Frank Kelleter (Freie Universität Berlin)
Frank Kelleter is chair of the Department of Culture and Einstein professor of North American Cultural History at the John F. Kennedy Institute, Free University of Berlin. He is the director of the Research Unit "Popular Seriality: Aesthetics and Practice." His main fields of interest include the American colonial and Enlightenment periods, theories of American modernity, and American media and popular culture since the 19th century. Recent publications include Serial Agencies: The Wire and Its Readers (2014) and Populäre Serialität: Narration - Evolution - Distinktion (ed., 2012). He is currently editing a volume on Media of Serial Narrative.
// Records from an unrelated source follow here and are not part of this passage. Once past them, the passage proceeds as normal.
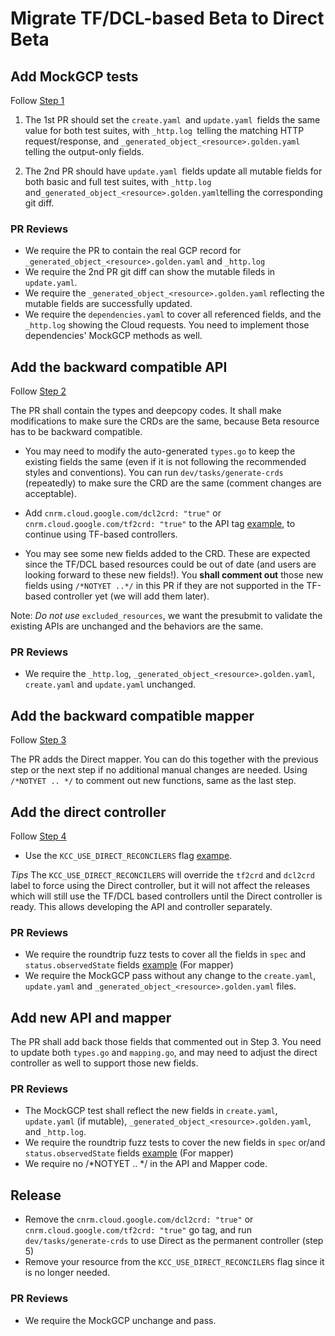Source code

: # Migrate TF/DCL-based Beta to Direct Beta

## Add MockGCP tests
 
Follow [Step 1](../guides/1-add-mockgcp-tests.md)

1. The 1st PR should set the `create.yaml `and  `update.yaml `fields the same value for both test suites, with `_http.log `telling the matching HTTP request/response, and `_generated_object_<resource>.golden.yaml` telling the output-only fields.

2. The 2nd PR should have `update.yaml `fields update all mutable fields for both basic and full test suites, with  `_http.log` and` _generated_object_<resource>.golden.yaml `telling the corresponding git diff. 

### PR Reviews

* We require the PR to contain the real GCP record for `_generated_object_<resource>.golden.yaml` and `_http.log` 
* We require the 2nd PR git diff can show the mutable fileds in `update.yaml`.
* We require the `_generated_object_<resource>.golden.yaml` reflecting the mutable fields are successfully updated.
* We require the `dependencies.yaml` to cover all referenced fields, and the `_http.log` showing the Cloud requests. You need to implement those dependencies' MockGCP methods as well.

## Add the backward compatible API

Follow [Step 2](../guides/2-define-apis.md)

The PR shall contain the types and deepcopy codes. It shall make modifications to make sure the CRDs are the same, because Beta resource has to be backward compatible. 

* You may need to modify the auto-generated `types.go` to keep the existing fields the same (even if it is not following the recommended styles and conventions). You can run `dev/tasks/generate-crds` (repeatedly) to make sure the CRD are the same (comment changes are acceptable).

* Add `cnrm.cloud.google.com/dcl2crd: "true"` or `cnrm.cloud.google.com/tf2crd: "true"` to the API tag [example](https://github.com/GoogleCloudPlatform/k8s-config-connector/blob/0bbac86ace6ab2f4051b574f026d5fe47fa05b75/pkg/controller/direct/redis/cluster/roundtrip_test.go#L92), to continue using TF-based controllers. 

* You may see some new fields added to the CRD. These are expected since the TF/DCL based resources could be out of date (and users are looking forward to these new fields!). You **shall comment out** those new fields using `/*NOTYET ..*/` in this PR if they are not supported in the TF-based controller yet (we will add them later).

Note: *Do not use* `excluded_resources`, we want the presubmit to validate the existing APIs are unchanged and the behaviors are the same.

### PR Reviews

* We require the `_http.log`, `_generated_object_<resource>.golden.yaml`, `create.yaml` and `update.yaml` unchanged. 

## Add the backward compatible mapper

Follow [Step 3](../guides/3-add-mapper.md)

The PR adds the Direct mapper. You can do this together with the previous step or the next step if no additional manual changes are needed. Using  `/*NOTYET .. */` to comment out new functions, same as the last step.

## Add the direct controller 

Follow [Step 4](../guides/4-add-controller.md)

* Use the `KCC_USE_DIRECT_RECONCILERS` flag [exampe](https://github.com/GoogleCloudPlatform/k8s-config-connector/blob/0bbac86ace6ab2f4051b574f026d5fe47fa05b75/dev/tasks/run-e2e#L27). 

*Tips* The `KCC_USE_DIRECT_RECONCILERS` will override the `tf2crd` and `dcl2crd` label to force using the Direct controller, but it will not affect the releases which will still use the TF/DCL based controllers until the Direct controller is ready. This allows developing the API and controller separately. 

### PR Reviews

* We require the roundtrip fuzz tests to cover all the fields in `spec` and `status.observedState` fields [example](https://github.com/GoogleCloudPlatform/k8s-config-connector/blob/0bbac86ace6ab2f4051b574f026d5fe47fa05b75/pkg/controller/direct/redis/cluster/roundtrip_test.go#L92) (For mapper)
* We require the MockGCP pass without any change to the `create.yaml`, `update.yaml` and `_generated_object_<resource>.golden.yaml` files. 

## Add new API and mapper

The PR shall add back those fields that commented out in Step 3. 
You need to update both `types.go` and `mapping.go`, and may need to adjust the direct controller as well to support those new fields.
 
### PR Reviews

* The MockGCP test shall reflect the new fields in `create.yaml`, `update.yaml` (if mutable),  `_generated_object_<resource>.golden.yaml`, and `_http.log`.
* We require the roundtrip fuzz tests to cover the new fields in `spec` or/and `status.observedState` fields [example](https://github.com/GoogleCloudPlatform/k8s-config-connector/blob/0bbac86ace6ab2f4051b574f026d5fe47fa05b75/pkg/controller/direct/redis/cluster/roundtrip_test.go#L92) (For mapper)
* We require no /*NOTYET .. */ in the API and Mapper code.

## Release

* Remove the `cnrm.cloud.google.com/dcl2crd: "true"` or `cnrm.cloud.google.com/tf2crd: "true"` go tag, and run `dev/tasks/generate-crds` to use Direct as the permanent controller (step 5)
* Remove your resource from the `KCC_USE_DIRECT_RECONCILERS` flag since it is no longer needed.

### PR Reviews

* We require the MockGCP unchange and pass. 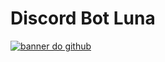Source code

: # Discord Bot Luna 

[![banner do github](https://user-images.githubusercontent.com/89609653/192061917-40f19e04-03bc-4f81-bc59-b9c6f930828b.png)](https://discord.com/oauth2/authorize?client_id=751577486491648063&permissions=8&scope=bot)
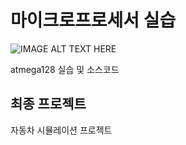 # 마이크로프로세서 실습

![IMAGE ALT TEXT HERE](https://user-images.githubusercontent.com/17216693/111898507-d71af780-8a69-11eb-8ad5-30dc1ca82685.png)

atmega128 실습 및 소스코드

## 최종 프로젝트
자동차 시뮬레이션 프로젝트
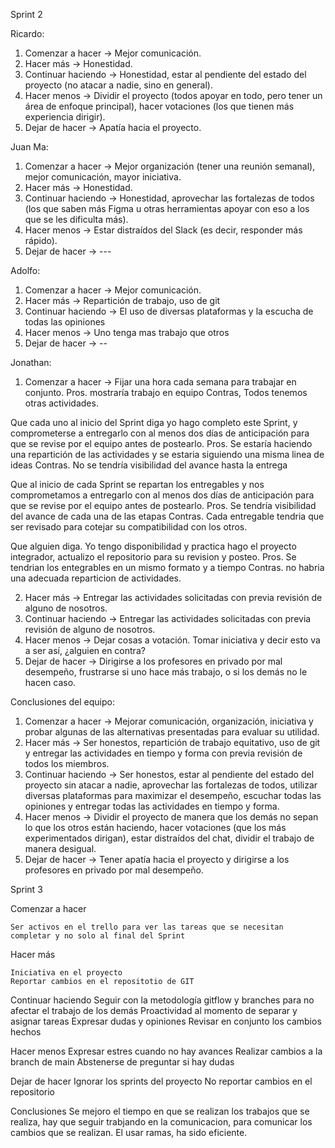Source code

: Sprint 2

Ricardo: 
1. Comenzar a hacer -> Mejor comunicación.
2. Hacer más -> Honestidad.
3. Continuar haciendo -> Honestidad, estar al pendiente del estado del proyecto (no atacar a nadie, sino en general).
4. Hacer menos -> Dividir el proyecto (todos apoyar en todo, pero tener un área de enfoque principal), hacer votaciones (los que tienen más experiencia dirigir).
5. Dejar de hacer -> Apatía hacia el proyecto.

Juan Ma: 
1. Comenzar a hacer -> Mejor organización (tener una reunión semanal), mejor comunicación, mayor iniciativa. 
2. Hacer más -> Honestidad.
3. Continuar haciendo -> Honestidad, aprovechar las fortalezas de todos (los que saben más Figma u otras herramientas apoyar con eso a los que se les dificulta más).
4. Hacer menos -> Estar distraídos del Slack (es decir, responder más rápido). 
5. Dejar de hacer -> ---

Adolfo: 
1. Comenzar a hacer -> Mejor comunicación.
2. Hacer más -> Repartición de trabajo, uso de git
3. Continuar haciendo -> El uso de diversas plataformas y la escucha de todas las opiniones
4. Hacer menos -> Uno tenga mas trabajo que otros 
5. Dejar de hacer -> --

Jonathan: 
1. Comenzar a hacer -> 
Fijar una hora cada semana para trabajar en conjunto.
Pros. mostraría trabajo en equipo
Contras, Todos tenemos otras actividades.

Que cada uno al inicio del Sprint diga yo hago completo este Sprint, y comprometerse a entregarlo con al menos dos días de anticipación para que se revise por el equipo antes de postearlo.
Pros. Se estaría haciendo una repartición de las actividades y se estaria siguiendo una misma linea de ideas
Contras. No se tendría visibilidad del avance hasta la entrega

Que al inicio de cada Sprint se repartan los entregables y nos comprometamos a entregarlo con al menos dos días de anticipación para que se revise por el equipo antes de postearlo.
Pros. Se tendría visibilidad del avance de cada una de las etapas
Contras. Cada entregable tendria que ser revisado para cotejar su compatibilidad con los otros.

Que alguien diga. Yo tengo disponibilidad y practica hago el proyecto integrador, actualizo el repositorio para su revision y posteo.
Pros. Se tendrian los entegrables en un mismo formato y a tiempo
Contras. no habria una adecuada reparticion de actividades.

2. Hacer más -> Entregar las actividades solicitadas con previa revisión de alguno de nosotros. 
3. Continuar haciendo -> Entregar las actividades solicitadas con previa revisión de alguno de nosotros. 
4. Hacer menos -> Dejar cosas a votación. Tomar iniciativa y decir esto va a ser así, ¿alguien en contra?
5. Dejar de hacer -> Dirigirse a los profesores en privado por mal desempeño, frustrarse si uno hace más trabajo, o si los demás no le hacen caso. 


Conclusiones del equipo:
1. Comenzar a hacer -> Mejorar comunicación, organización, iniciativa y probar algunas de las alternativas presentadas para evaluar su utilidad.
2. Hacer más -> Ser honestos, repartición de trabajo equitativo, uso de git y entregar las actividades en tiempo y forma con previa revisión de todos los miembros. 
3. Continuar haciendo -> Ser honestos, estar al pendiente del estado del proyecto sin atacar a nadie, aprovechar las fortalezas de todos, utilizar diversas plataformas para maximizar el desempeño, escuchar todas las opiniones y entregar todas las actividades en tiempo y forma. 
4. Hacer menos -> Dividir el proyecto de manera que los demás no sepan lo que los otros están haciendo, hacer votaciones (que los más experimentados dirigan), estar distraídos del chat, dividir el trabajo de manera desigual. 
5. Dejar de hacer -> Tener apatía hacia el proyecto y dirigirse a los profesores en privado por mal desempeño. 

Sprint 3

Comenzar a hacer 
    
    Ser activos en el trello para ver las tareas que se necesitan completar y no solo al final del Sprint

Hacer más 

    Iniciativa en el proyecto
    Reportar cambios en el repositotio de GIT

Continuar haciendo 
    Seguir con la metodología gitflow y branches para no afectar el trabajo de los demás
    Proactividad al momento de separar y asignar tareas
    Expresar dudas y opiniones
    Revisar en conjunto los cambios hechos

Hacer menos 
    Expresar estres cuando no hay  avances
    Realizar cambios a la branch de main
    Abstenerse de preguntar si hay dudas

Dejar de hacer 
    Ignorar los sprints del proyecto
    No reportar cambios en el repositorio

Conclusiones
Se mejoro el tiempo en que se realizan los trabajos que se realiza, hay que seguir trabjando en la comunicacion, para comunicar los cambios que se realizan. El usar ramas, ha sido eficiente.
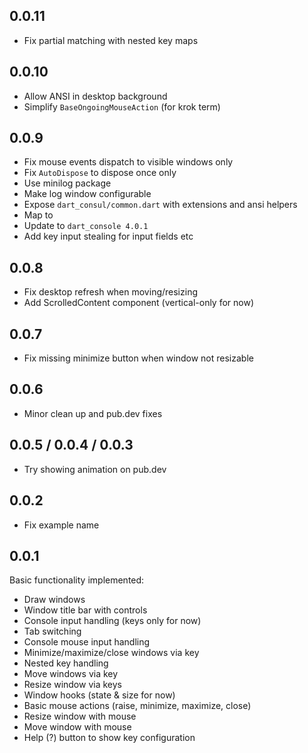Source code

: ## 0.0.11

- Fix partial matching with nested key maps

## 0.0.10

- Allow ANSI in desktop background
- Simplify `BaseOngoingMouseAction` (for krok term)

## 0.0.9

- Fix mouse events dispatch to visible windows only
- Fix `AutoDispose` to dispose once only
- Use minilog package
- Make log window configurable
- Expose `dart_consul/common.dart` with extensions and ansi helpers
- Map <C-h> to <Backspace>
- Update to `dart_console 4.0.1`
- Add key input stealing for input fields etc

## 0.0.8

- Fix desktop refresh when moving/resizing
- Add ScrolledContent component (vertical-only for now)

## 0.0.7

- Fix missing minimize button when window not resizable

## 0.0.6

- Minor clean up and pub.dev fixes

## 0.0.5 / 0.0.4 / 0.0.3

- Try showing animation on pub.dev

## 0.0.2

- Fix example name

## 0.0.1

Basic functionality implemented:

- Draw windows
- Window title bar with controls
- Console input handling (keys only for now)
- Tab switching
- Console mouse input handling
- Minimize/maximize/close windows via key
- Nested key handling
- Move windows via key
- Resize window via keys
- Window hooks (state & size for now)
- Basic mouse actions (raise, minimize, maximize, close)
- Resize window with mouse
- Move window with mouse
- Help (?) button to show key configuration
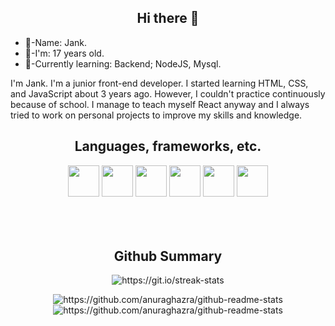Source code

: <h2 align="center">Hi there 👋</h2>
<div>
  <ul>
    <li>🐢-Name: Jank.</li>
    <li>🧬-I'm: 17 years old.</li>
    <li>💾-Currently learning: Backend; NodeJS, Mysql.</li>
  </ul>
</div>

I'm Jank. I'm a junior front-end developer. I started learning HTML, CSS, and JavaScript about 3 years ago. However, I couldn't practice continuously because of school. I manage to teach myself React anyway and I always tried to work on personal projects to improve my skills and knowledge.

<h2 align="center">Languages, frameworks, etc.</h2>

<div display="flex" flex-direction="row" align="center">
    <img height="50px" widht="50px" src="https://cdn.jsdelivr.net/gh/devicons/devicon/icons/javascript/javascript-original.svg" />
    <img height="50px" widht="50px" src="https://cdn.jsdelivr.net/gh/devicons/devicon/icons/typescript/typescript-original.svg"/>
    <img height="50px" widht="50px" src="https://cdn.jsdelivr.net/gh/devicons/devicon/icons/react/react-original.svg"/>
    <img height="50px" widht="50px" src="https://cdn.jsdelivr.net/gh/devicons/devicon/icons/html5/html5-original.svg" />
    <img height="50px" widht="50px" src="https://cdn.jsdelivr.net/gh/devicons/devicon/icons/css3/css3-original.svg" />
    <img height="50px" widht="50px" src="https://cdn.jsdelivr.net/gh/devicons/devicon/icons/sass/sass-original.svg"/>      
</div>

<br/>
<br/>
<br/>

<h2 align="center">Github Summary</h2>
<p align="center">
  <img src="https://streak-stats.demolab.com?user=jankmg&theme=dark&hide_border=true&background=EB545400" alt="https://git.io/streak-stats"/>
</p>

<p align="center">
  <img src="https://github-readme-stats.vercel.app/api?username=jankmg&show_icons=true&count_private=true&theme=material-palenight&hide_border=true&hide=issues,contribs&bg_color=00000000" alt="https://github.com/anuraghazra/github-readme-stats" />
  <img src="https://github-readme-stats.vercel.app/api/top-langs/?username=jankmg&show_icons=true&count_private=true&theme=material-palenight&hide_border=true&hide=issues,contribs&bg_color=00000000" alt="https://github.com/anuraghazra/github-readme-stats" />
</p>
<!--
**JJ-NM/JJ-NM** is a ✨ _special_ ✨ repository because its `README.md` (this file) appears on your GitHub profile.

Here are some ideas to get you started:

- 🔭 I’m currently working on ...
- 🌱 I’m currently learning ...
- 👯 I’m looking to collaborate on ...
- 🤔 I’m looking for help with ...
- 💬 Ask me about ...
- 📫 How to reach me: ...
- 😄 Pronouns: ...
- ⚡ Fun fact: ...
-->

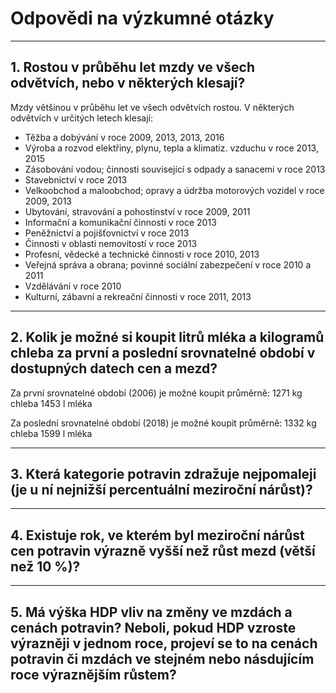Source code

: # Odpovědi na výzkumné otázky
---
## 1. Rostou v průběhu let mzdy ve všech odvětvích, nebo v některých klesají?
Mzdy většinou v průběhu let ve všech odvětvích rostou. V některých odvětvích v určitých letech klesají:
- Těžba a dobývání v roce 2009, 2013, 2013, 2016
- Výroba a rozvod elektřiny, plynu, tepla a klimatiz. vzduchu v roce 2013, 2015
- Zásobování vodou; činnosti související s odpady a sanacemi v roce 2013
- Stavebnictví v roce 2013
- Velkoobchod a maloobchod; opravy a údržba motorových vozidel v roce 2009, 2013
- Ubytování, stravování a pohostinství v roce 2009, 2011
- Informační a komunikační činnosti v roce 2013
- Peněžnictví a pojišťovnictví v roce 2013
- Činnosti v oblasti nemovitostí v roce 2013
- Profesní, vědecké a technické činnosti v roce 2010, 2013
- Veřejná správa a obrana; povinné sociální zabezpečení v roce 2010 a 2011
- Vzdělávání v roce 2010 
- Kulturní, zábavní a rekreační činnosti v roce 2011, 2013

---
## 2. Kolik je možné si koupit litrů mléka a kilogramů chleba za první a poslední srovnatelné období v dostupných datech cen a mezd?
Za první srovnatelné období (2006) je možné koupit průměrně:
1271 kg chleba
1453 l mléka

Za poslední srovnatelné období (2018) je možné koupit průměrně:
1332 kg chleba
1599 l mléka

---
## 3. Která kategorie potravin zdražuje nejpomaleji (je u ní nejnižší percentuální meziroční nárůst)?

---
## 4. Existuje rok, ve kterém byl meziroční nárůst cen potravin výrazně vyšší než růst mezd (větší než 10 %)?

---
## 5. Má výška HDP vliv na změny ve mzdách a cenách potravin? Neboli, pokud HDP vzroste výrazněji v jednom roce, projeví se to na cenách potravin či mzdách ve stejném nebo násdujícím roce výraznějším růstem?


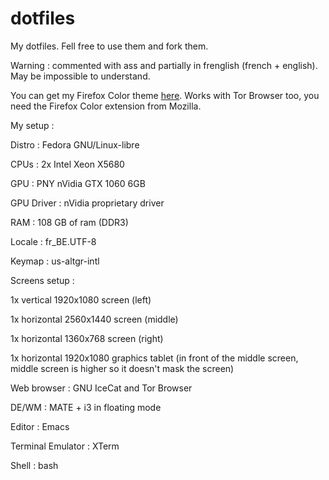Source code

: # dotfiles
My dotfiles. Fell free to use them and fork them.

Warning : commented with ass and partially in frenglish (french + english). May be impossible to understand.

You can get my Firefox Color theme [here](https://color.firefox.com/?theme=XQAAAAIfAwAAAAAAAABBqYhm849SCicxcUN7ViuG_ebZUZXOFqkBopaPs6h5TfgsoKxLuWMWY3dHRCnsX-7EkSmucBB2AWcEXCjU4E0T9-zjakWeQXyWKme8vepZBsin-1UD6p3850ufIL16g7AkpWyvms-NUO7ROlLXLGtO51zsyc6IpTRZ37xwRfr8j5weN06mif80KXrzqBetU9nKwG1Q9eJy94VOeNxnxYbvfN-0GEqNYsoR8Wxbkx65hgFhEOE2yFC7f10ATBtvrCocWfGw_um7PBhXCfBX6fm2w0fZzqyAaTBE8hsnzau0JgpAIEY7HIGsdZ0zE1fvDiWe9cdRXuarNRnZCtpAncdY2DEtnjlcGXXCOwSqkgCnrs-BFs84z6Tpmyq1Wqig-SzTIp9MxHDnkKND7idR2mNsli_Pe9S8D50jA-PmzgVNrwPnbsqB5b6NEbW5j5QrEcyNkRrYGCcsvp97_qjx1ptpbyO2P_7lJzw). Works with Tor Browser too, you need the Firefox Color extension from Mozilla.


My setup :

Distro : Fedora GNU/Linux-libre

CPUs : 2x Intel Xeon X5680

GPU : PNY nVidia GTX 1060 6GB

GPU Driver : nVidia proprietary driver

RAM : 108 GB of ram (DDR3)

Locale : fr_BE.UTF-8

Keymap : us-altgr-intl

Screens setup :

1x vertical 1920x1080 screen (left)

1x horizontal 2560x1440 screen (middle)

1x horizontal 1360x768 screen (right)

1x horizontal 1920x1080 graphics tablet (in front of the middle screen, middle screen is higher so it doesn't mask the screen)

Web browser : GNU IceCat and Tor Browser

DE/WM : MATE + i3 in floating mode

Editor : Emacs

Terminal Emulator : XTerm

Shell : bash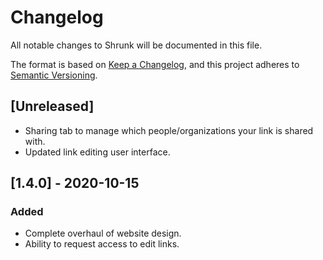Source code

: # Changelog

All notable changes to Shrunk will be documented in this file.

The format is based on [Keep a Changelog](https://keepachangelog.com/en/1.0.0/),
and this project adheres to [Semantic Versioning](https://semver.org/spec/v2.0.0.html).

## [Unreleased]

- Sharing tab to manage which people/organizations your link is shared with.
- Updated link editing user interface.

## [1.4.0] - 2020-10-15

### Added
- Complete overhaul of website design.
- Ability to request access to edit links.
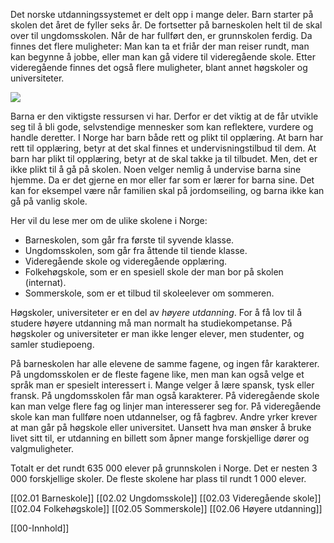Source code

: Det norske utdanningssystemet er delt opp i mange deler. Barn starter på skolen det året de fyller seks år. De fortsetter på barneskolen helt til de skal over til ungdomsskolen. Når de har fullført den, er grunnskolen ferdig. Da finnes det flere muligheter: Man kan ta et friår der man reiser rundt, man kan begynne å jobbe, eller man kan gå videre til videregående skole. Etter videregående finnes det også flere muligheter, blant annet høgskoler og universiteter.

![](https://cdn.kursoria.no/pensum/chapters/pensum-for-samfunnskunnskapsproven-skole-og-utdanning_q8dkf5.jpg)

Barna er den viktigste ressursen vi har. Derfor er det viktig at de får utvikle seg til å bli gode, selvstendige mennesker som kan reflektere, vurdere og handle deretter. I Norge har barn både rett og plikt til opplæring. At barn har rett til opplæring, betyr at det skal finnes et undervisningstilbud til dem. At barn har plikt til opplæring, betyr at de skal takke ja til tilbudet. Men, det er ikke plikt til å gå på skolen. Noen velger nemlig å undervise barna sine hjemme. Da er det gjerne en mor eller far som er lærer for barna sine. Det kan for eksempel være når familien skal på jordomseiling, og barna ikke kan gå på vanlig skole. 

Her vil du lese mer om de ulike skolene i Norge:

-   Barneskolen, som går fra første til syvende klasse.
-   Ungdomsskolen, som går fra åttende til tiende klasse.
-   Videregående skole og videregående opplæring.
-   Folkehøgskole, som er en spesiell skole der man bor på skolen (internat).
-   Sommerskole, som er et tilbud til skoleelever om sommeren.

Høgskoler, universiteter er en del av _høyere utdanning_. For å få lov til å studere høyere utdanning må man normalt ha studiekompetanse. På høgskoler og universiteter er man ikke lenger elever, men studenter, og samler studiepoeng. 

På barneskolen har alle elevene de samme fagene, og ingen får karakterer. På ungdomsskolen er de fleste fagene like, men man kan også velge et språk man er spesielt interessert i. Mange velger å lære spansk, tysk eller fransk. På ungdomsskolen får man også karakterer. På videregående skole kan man velge flere fag og linjer man interesserer seg for. På videregående skole kan man fullføre noen utdannelser, og få fagbrev. Andre yrker krever at man går på høgskole eller universitet. Uansett hva man ønsker å bruke livet sitt til, er utdanning en billett som åpner mange forskjellige dører og valgmuligheter.

Totalt er det rundt 635 000 elever på grunnskolen i Norge. Det er nesten 3 000 forskjellige skoler. De fleste skolene har plass til rundt 1 000 elever.

[[02.01 Barneskole]]
[[02.02 Ungdomsskole]]
[[02.03 Videregående skole]]
[[02.04 Folkehøgskole]]
[[02.05 Sommerskole]]
[[02.06 Høyere utdanning]]

[[00-Innhold]]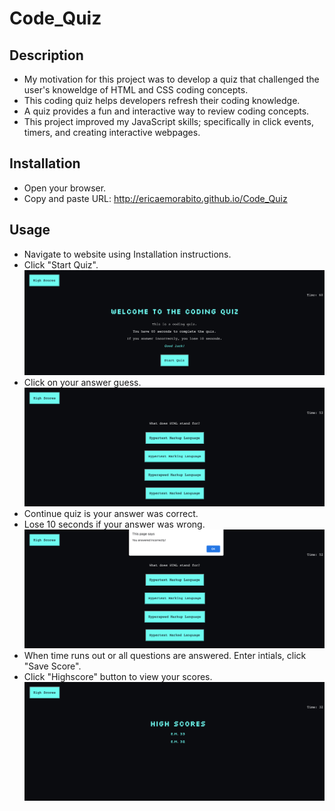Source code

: # Code_Quiz

## Description
- My motivation for this project was to develop a quiz that challenged the user's knoweldge of HTML and CSS coding concepts.
- This coding quiz helps developers refresh their coding knowledge.
- A quiz provides a fun and interactive way to review coding concepts.
- This project improved my JavaScript skills; specifically in click events, timers, and creating interactive webpages.

## Installation
- Open your browser.
- Copy and paste URL: http://ericaemorabito.github.io/Code_Quiz


## Usage
- Navigate to website using Installation instructions.
- Click "Start Quiz".
![screenshot of coding quiz welcome page](./images/1.%20welcome.png)
- Click on your answer guess.
![screenshot of question with answer options](./images/2.%20question.png)
- Continue quiz is your answer was correct.
- Lose 10 seconds if your answer was wrong. 
![screenshot of "You answered incorrectly" alert on webpage ](./images/3.%20incorrect.png)
- When time runs out or all questions are answered. Enter intials, click "Save Score". 
- Click "Highscore" button to view your scores. 
![screenshot of webpage titled "highscore" with list of scores](./images/5.%20highscores.png)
Abstract: "Managing the Crisis: Depression Radio and FDR's Fireside Chats"
Franklin Roosevelt's media management of the Great Depression took the explicit shape of a continuing series of immensely popular radio addresses collectively promoted as Fireside Chats. The serial structures of these programs, their recursive unfolding of a narrative of national crisis management, their self-dramatization as an ongoing sequence of public policy announcements, and their reflexive media practices attest to the conflicted nature of America's commercial and national reproduction in the 1930s and beyond. In particular, the Fireside Chats developed the New Deal as a serial narrative for a mass media audience with all the problems of coherence-building this entailed. This paper investigates how, in doing so, the Chats developed an increasingly complex serial protagonist (the federal executive) whose character-function (embodied by the President) constantly had to be re-negotiated with its narrator-function (the friendly voice of FDR, speaking from one national neighbor to another).